I like the  DRV8825 Stepper Driver better because you can actually heatsink them properly. The type of IC package used is made to pull heat from the bottom of the chip to the back side of the PCB where there should be a fairly large ground plane and you put your heatsink on the back side. This type of IC does not sink heat properly from the top, it'll help a little but not a lot like the heatsink on the back side. The  A4988 drivers aren't properly designed for heat sinking with most of the heat drawn through the bottom into an area that is boxed off and impossible to add a heatsink to. Putting a heatsink on top of the chip helps but not really all that much because of the way the IC is designed. The Pololu design will work but you need to derate the current by approximately 25% so instead of a max 2 amps it's more like 1.5 amps, anything more and you'll likely go into thermal runaway and burn them up. I wouldn't run out and replace all your A4988 drivers because even 1.5 amps max is fine for most designs but if one were to go bad I'd definitely consider the upgrade to a DRV8825

----------


## rambambobandy

I'm interested in this. After having my i3v for a year and a half, I'm not at all impressed with the design. I finally switched to a solid-state relay after burning through enough of the relays Makerfarm provides, and I'm tired of constantly having to tighten screws on the frame and tighten my belts. I'm trying to take a bottom-up approach to tuning in my machine and increasing the precision. I recently ordered ACME lead screws to replace the threaded rods on the z-axis, aluminum extrusions to make an all-metal frame, and aluminum motor mounts, carriage, idler, and bed. That will be my weekend project if everything comes in by then.

----------


## usarmyaircav

Is it worth it to go from an I3v 10 to the Pegusus, and the ACME lead screws?  I already have an E3dV6 Hotend?  I need to switch to Simplify also.

----------


## BLKKROW

> Is it worth it to go from an I3v 10 to the Pegusus, and the ACME lead screws?  I already have an E3dV6 Hotend?  I need to switch to Simplify also.

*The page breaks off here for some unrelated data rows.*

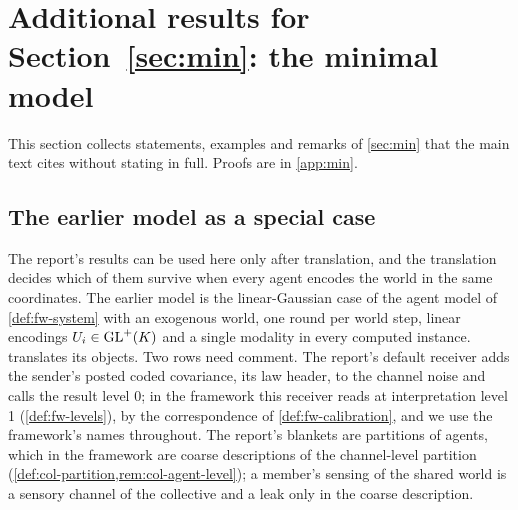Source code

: \section{Additional results for \texorpdfstring{Section~\ref{sec:min}}{Section 9}: the minimal model}\label{sup:min}

This section collects statements, examples and remarks of \cref{sec:min} that the main text cites without stating in full. Proofs are in \cref{app:min}.

\subsection{The earlier model as a special case}\label{sec:min-dictionary}

The report's results can be used here only after translation, and the translation decides which of them survive when every agent encodes the world in the same coordinates. The earlier model is the linear-Gaussian case of the agent model of \cref{def:fw-system} with an exogenous world, one round per world step, linear encodings $U_i\in\mathrm{GL}^+(K)$ and a single modality in every computed instance.  translates its objects. Two rows need comment. The report's default receiver adds the sender's posted coded covariance, its law header, to the channel noise and calls the result level 0; in the framework this receiver reads at interpretation level 1 (\cref{def:fw-levels}), by the correspondence of \cref{def:fw-calibration}, and we use the framework's names throughout. The report's blankets are partitions of agents, which in the framework are coarse descriptions of the channel-level partition (\cref{def:col-partition,rem:col-agent-level}); a member's sensing of the shared world is a sensory channel of the collective and a leak only in the coarse description.

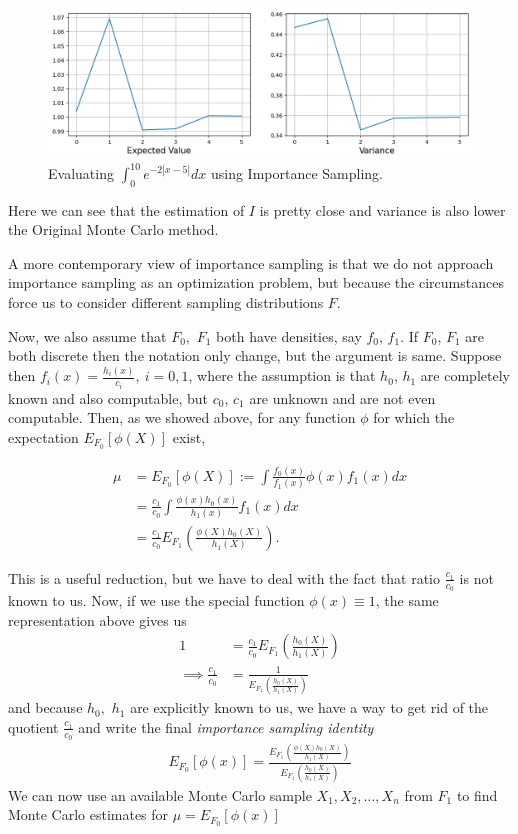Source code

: \begin{example}
	\begin{figure}[H]
		\centering
		\includegraphics[width=1\textwidth]{images/importance-sampling/example1/int_h(x)_ipsam.png}
		\caption{Evaluating $\int_{0}^{10} e^{-2 |x-5|} dx$ using Importance Sampling.}
		\label{fig:impotrancesampling1}
	\end{figure}
	Here we can see that the estimation of $I$ is pretty close and variance is also
	lower the Original Monte Carlo method.
\end{example}

A more contemporary view of importance sampling is that we do not approach
importance sampling as an optimization problem, but because the circumstances
force us to consider different sampling distributions $F$.

Now, we also assume that $F_0,$ $F_1$ both have densities, say $f_0$, $f_1$.
If $F_0$, $F_1$ are both discrete then the notation only change, but the argument is same.
Suppose then $f_i(x)=\frac{h_i(x)}{c_i},\ i=0,1$, where the assumption is that $h_0$, $h_1$
are completely known and also computable, but $c_0$, $c_1$ are unknown and are not even computable.
Then, as we showed above, for any function $\phi$ for which the expectation $E_{F_0}[\phi(X)]$ exist,

\begin{align*}
	\mu & = E_{F_0}[\phi(X)] := \int \frac{f_0(x)}{f_1(x)}\phi(x)f_1(x)dx      \\
	    & =\frac{c_1}{c_0} \int \frac{\phi(x)h_0(x)}{h_1(x)}f_1(x)dx           \\
	    & =\frac{c_1}{c_0} E_{F_1}\left( \frac{\phi(X)h_0(X)}{h_1(X)} \right).
\end{align*}

This is a useful reduction, but we have to deal with the fact that ratio $\frac{c_1}{c_0}$
is not known to us. Now, if we use the special function $\phi(x)\equiv 1$, the same
representation above gives us
\begin{align*}
	1                        & = \frac{c_1}{c_0} E_{F_1} \left( \frac{h_0(X)}{h_1(X)} \right) \\
	\implies \frac{c_1}{c_0} & = \frac{1}{E_{F_1} \left( \frac{h_0(X)}{h_1(X)} \right)}
\end{align*}
and because $h_0,$ $h_1$ are explicitly known to us, we have a way to get rid of the
quotient $\frac{c_1}{c_0}$ and write the final \textit{importance sampling identity}
\begin{align*}
	E_{F_0}[\phi(x)] = \frac{E_{F_1}\left( \frac{\phi(X)h_0(X)}{h_1(X)} \right)}{E_{F_1} \left( \frac{h_0(X)}{h_1(X)} \right)}
\end{align*}
We can now use an available Monte Carlo sample $X_1,X_2,\ldots,X_n$ from $F_1$
to find Monte Carlo estimates for $\mu = E_{F_0}[\phi(x)]$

I actually have both a 12" I3V and a 12" Pegasus, both with stock machine screws.

I have found them to print at the same quality except for the Z banding. I am having some banding issues with the Pegasus. But I figure those will be resolved with a little more tinkering.

After spending a lot of time on my I3V and getting it squared away, it is a solid machine.

----------


## mattanonymous

I finally got some decent results out of my machine!

Here's what I think helped:
- I reassembled the machine paying close attention to things like the parallel aluminum extrusions being equidistant from one another at the top and bottom and making sure everything important was square and true
- I printed and installed the 2 nut spring version of these http://www.thingiverse.com/thing:795954
- I finally ordered and installed real couplers https://www.amazon.com/gp/product/B010MZ8SQU
- I installed the pulleys longjohn119 recommended https://www.amazon.com/gp/product/B0188IFK4Q
- I calibrated e-steps, set the filament diameter to an average of several measurements, and tuned the extrusion multiplier with this procedure https://craftunique.com/forums/view-thread/694/#7130

No need for expensive upgrades like acme lead screws.

----------


## uncle_bob

Hi

Never underestimate the influence of filament and temperature on the whole process. In some cases very small changes can have significant impact on the results. 

That said, I'm *very* impressed by how the 12" Pegasus prints. 

=====

That said, why did my earlier printers have issues from time to time:

1) I didn't get everything level / parallel / orthogonal and keep it there. On some printers that was a lot of work and a lot of repeated work.

2) I didn't keep everything tight (in terns of belts) and loose (in terms of friction and binding). 

3) I switched to the latest version of XXXXX and didn't get it straight before I tossed the latest version of YYYYY into the mix. Firmware / software bugs (or settings issues) are a pain when they start to pile up on top of each other. 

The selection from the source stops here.